▶ What is expected
A single figure is wanted: the count of lines below containing the string "exclusión".

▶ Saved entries
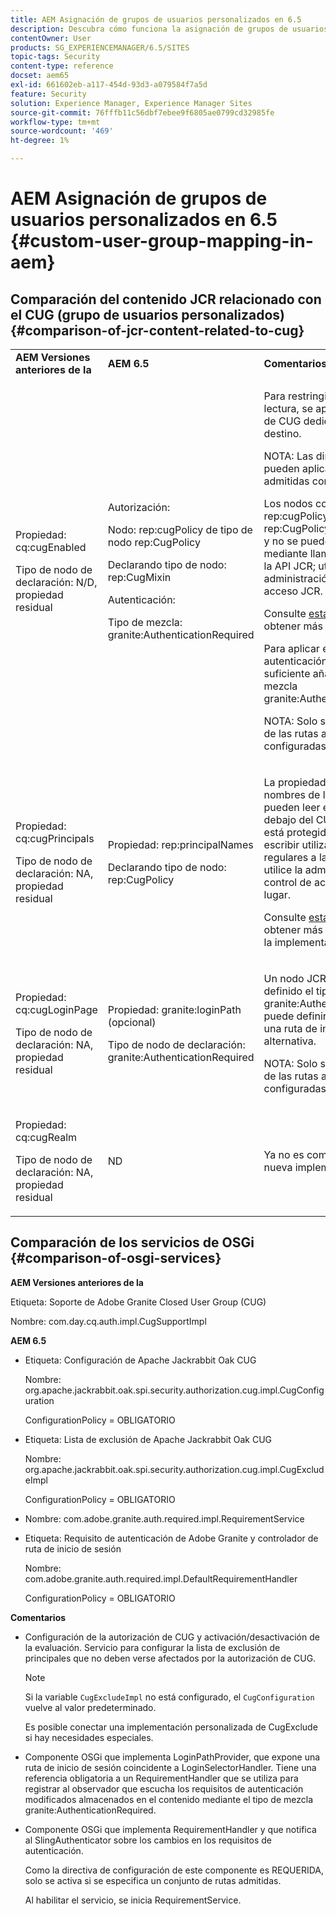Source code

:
 ```yaml
---
title: AEM Asignación de grupos de usuarios personalizados en 6.5
description: Descubra cómo funciona la asignación de grupos de usuarios personalizados en Adobe Experience Manager.
contentOwner: User
products: SG_EXPERIENCEMANAGER/6.5/SITES
topic-tags: Security
content-type: reference
docset: aem65
exl-id: 661602eb-a117-454d-93d3-a079584f7a5d
feature: Security
solution: Experience Manager, Experience Manager Sites
source-git-commit: 76fffb11c56dbf7ebee9f6805ae0799cd32985fe
workflow-type: tm+mt
source-wordcount: '469'
ht-degree: 1%

---
```


# AEM Asignación de grupos de usuarios personalizados en 6.5 {#custom-user-group-mapping-in-aem}

## Comparación del contenido JCR relacionado con el CUG (grupo de usuarios personalizados) {#comparison-of-jcr-content-related-to-cug}

<table>
 <tbody>
  <tr>
   <td><strong>AEM Versiones anteriores de la</strong></td>
   <td><strong>AEM 6.5</strong></td>
   <td><strong>Comentarios</strong></td>
  </tr>
  <tr>
   <td><p>Propiedad: cq:cugEnabled</p> <p>Tipo de nodo de declaración: N/D, propiedad residual</p> </td>
   <td><p>Autorización:</p> <p>Nodo: rep:cugPolicy de tipo de nodo rep:CugPolicy</p> <p>Declarando tipo de nodo: rep:CugMixin</p> <p> </p> <p> </p> <p> </p> Autenticación:</p> <p>Tipo de mezcla: granite:AuthenticationRequired</p> </td>
   <td><p>Para restringir el acceso de lectura, se aplica una política de CUG dedicada al nodo de destino.</p> <p>NOTA: Las directivas solo se pueden aplicar en las rutas admitidas configuradas.</p> <p>Los nodos con el nombre rep:cugPolicy y el tipo rep:CugPolicy están protegidos y no se pueden escribir mediante llamadas normales a la API JCR; utilice en su lugar la administración de control de acceso JCR.</p> <p>Consulte <a href="https://jackrabbit.apache.org/oak/docs/security/authorization/cug.html">esta página</a> para obtener más información.</p> <p>Para aplicar el requisito de autenticación en un nodo, es suficiente añadir el tipo de mezcla granite:AuthenticationRequired.</p> <p>NOTA: Solo se respeta debajo de las rutas admitidas configuradas.</p> </td>
  </tr>
  <tr>
   <td><p>Propiedad: cq:cugPrincipals</p> <p>Tipo de nodo de declaración: NA, propiedad residual</p> </td>
   <td><p>Propiedad: rep:principalNames</p> <p>Declarando tipo de nodo: rep:CugPolicy</p> </td>
   <td><p>La propiedad que contiene los nombres de las principales que pueden leer el contenido debajo del CUG restringido está protegida y no se puede escribir utilizando llamadas regulares a la API de JCR; utilice la administración de control de acceso JCR en su lugar.</p> <p>Consulte <a href="https://jackrabbit.apache.org/api/2.12/org/apache/jackrabbit/api/security/authorization/PrincipalSetPolicy.html">esta página</a> para obtener más información sobre la implementación.</p> </td>
  </tr>
  <tr>
   <td><p>Propiedad: cq:cugLoginPage</p> <p>Tipo de nodo de declaración: NA, propiedad residual</p> </td>
   <td><p>Propiedad: granite:loginPath (opcional)</p> <p>Tipo de nodo de declaración: granite:AuthenticationRequired</p> </td>
   <td><p>Un nodo JCR que tenga definido el tipo de mezcla granite:AuthenticationRequired, puede definir opcionalmente una ruta de inicio de sesión alternativa.</p> <p>NOTA: Solo se respeta debajo de las rutas admitidas configuradas.</p> </td>
  </tr>
  <tr>
   <td><p>Propiedad: cq:cugRealm</p> <p>Tipo de nodo de declaración: NA, propiedad residual</p> </td>
   <td>ND</td>
   <td>Ya no es compatible con la nueva implementación.</td>
  </tr>
 </tbody>
</table>

## Comparación de los servicios de OSGi {#comparison-of-osgi-services}

**AEM Versiones anteriores de la**

Etiqueta: Soporte de Adobe Granite Closed User Group (CUG)

Nombre: com.day.cq.auth.impl.CugSupportImpl

**AEM 6.5**

* Etiqueta: Configuración de Apache Jackrabbit Oak CUG

  Nombre: org.apache.jackrabbit.oak.spi.security.authorization.cug.impl.CugConfiguration

  ConfigurationPolicy = OBLIGATORIO

* Etiqueta: Lista de exclusión de Apache Jackrabbit Oak CUG

  Nombre: org.apache.jackrabbit.oak.spi.security.authorization.cug.impl.CugExcludeImpl

  ConfigurationPolicy = OBLIGATORIO

* Nombre: com.adobe.granite.auth.required.impl.RequirementService
* Etiqueta: Requisito de autenticación de Adobe Granite y controlador de ruta de inicio de sesión

  Nombre: com.adobe.granite.auth.required.impl.DefaultRequirementHandler

  ConfigurationPolicy = OBLIGATORIO

**Comentarios**

* Configuración de la autorización de CUG y activación/desactivación de la evaluación.
Servicio para configurar la lista de exclusión de principales que no deben verse afectados por la autorización de CUG.

  >[!NOTE]
  > 
  >Si la variable `CugExcludeImpl` no está configurado, el `CugConfiguration` vuelve al valor predeterminado.

  Es posible conectar una implementación personalizada de CugExclude si hay necesidades especiales.

* Componente OSGi que implementa LoginPathProvider, que expone una ruta de inicio de sesión coincidente a LoginSelectorHandler. Tiene una referencia obligatoria a un RequirementHandler que se utiliza para registrar al observador que escucha los requisitos de autenticación modificados almacenados en el contenido mediante el tipo de mezcla granite:AuthenticationRequired.
* Componente OSGi que implementa RequirementHandler y que notifica al SlingAuthenticator sobre los cambios en los requisitos de autenticación.

  Como la directiva de configuración de este componente es REQUERIDA, solo se activa si se especifica un conjunto de rutas admitidas.

  Al habilitar el servicio, se inicia RequirementService.

<!-- nested tables not supported - text above is the table>
<table>
 <tbody>
  <tr>
   <td><strong>Older AEM Versions</strong></td>
   <td><strong>AEM 6.5</strong></td>
   <td><strong>Comments</strong></td>
  </tr>
  <tr>
   <td><p>Label: Adobe Granite Closed User Group (CUG) Support</p> <p>Name: com.day.cq.auth.impl.CugSupportImpl</p> </td>
   <td><p>Label: Apache Jackrabbit Oak CUG Configuration</p> <p>Name: org.apache.jackrabbit.oak.spi.security.authorization.cug.impl.CugConfiguration</p> <p>ConfigurationPolicy = REQUIRED</p> </td>
    <td><p>Label: Apache Jackrabbit Oak CUG Exclude List</p> <p>Name: org.apache.jackrabbit.oak.spi.security.authorization.cug.impl.CugExcludeImpl</p> <p>ConfigurationPolicy = REQUIRED</p> <p> </p> <p> </p> <p> </p> <p> </p> </td>
      </tr>
      <tr>
       <td>Name: com.adobe.granite.auth.requirement.impl.RequirementService</td>
      </tr>
      <tr>
       <td><p>Label: Adobe Granite Authentication Requirement and Login Path Handler</p> <p>Name: com.adobe.granite.auth.requirement.impl.DefaultRequirementHandler</p> <p>ConfigurationPolicy = REQUIRED</p> </td>
      </tr>
     </tbody>
    </table> </td>
   <td>
     <tbody>
      <tr>
       <td>Configuration of the CUG authorization and enable/disable the evaluation.</td>
      </tr>
      <tr>
       <td><p>Service to configure exclusion list of principals which should not be affected by the CUG authorization.</p> <p>NOTE: If the CugExcludeImpl is not configured, the CugConfiguration will fall back to the default.</p> <p>It is possible to plug a custom CugExclude implementation if there are special needs.</p> </td>
      </tr>
      <tr>
       <td>OSGi component implementing LoginPathProvider that exposes a matching login path to the LoginSelectorHandler. It has a mandatory reference to a RequirementHandler which is used to register the observer that listens to changed auth requirements stored in the content by the means of the granite:AuthenticationRequired mixin type. </td>
      </tr>
      <tr>
       <td><p>OSGi component implementing RequirementHandler that notifies the SlingAuthenticator about changes to authrequirements.</p> <p>As configuration policy for this component is REQUIRE it will only be activated if a set of supported paths is specified.</p> <p>Enabling the service will launch the RequirementService.</p> </td>
      </tr>
     </tbody>
     </td>
  </tr>
  <tr>
   <td> </td>
   <td> </td>
   <td> </td>
  </tr>
  <tr>
   <td> </td>
   <td> </td>
   <td> </td>
  </tr>
  <tr>
   <td> </td>
   <td> </td>
   <td> </td>
  </tr>
 </tbody>
</table>
-->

▶ Solution below
2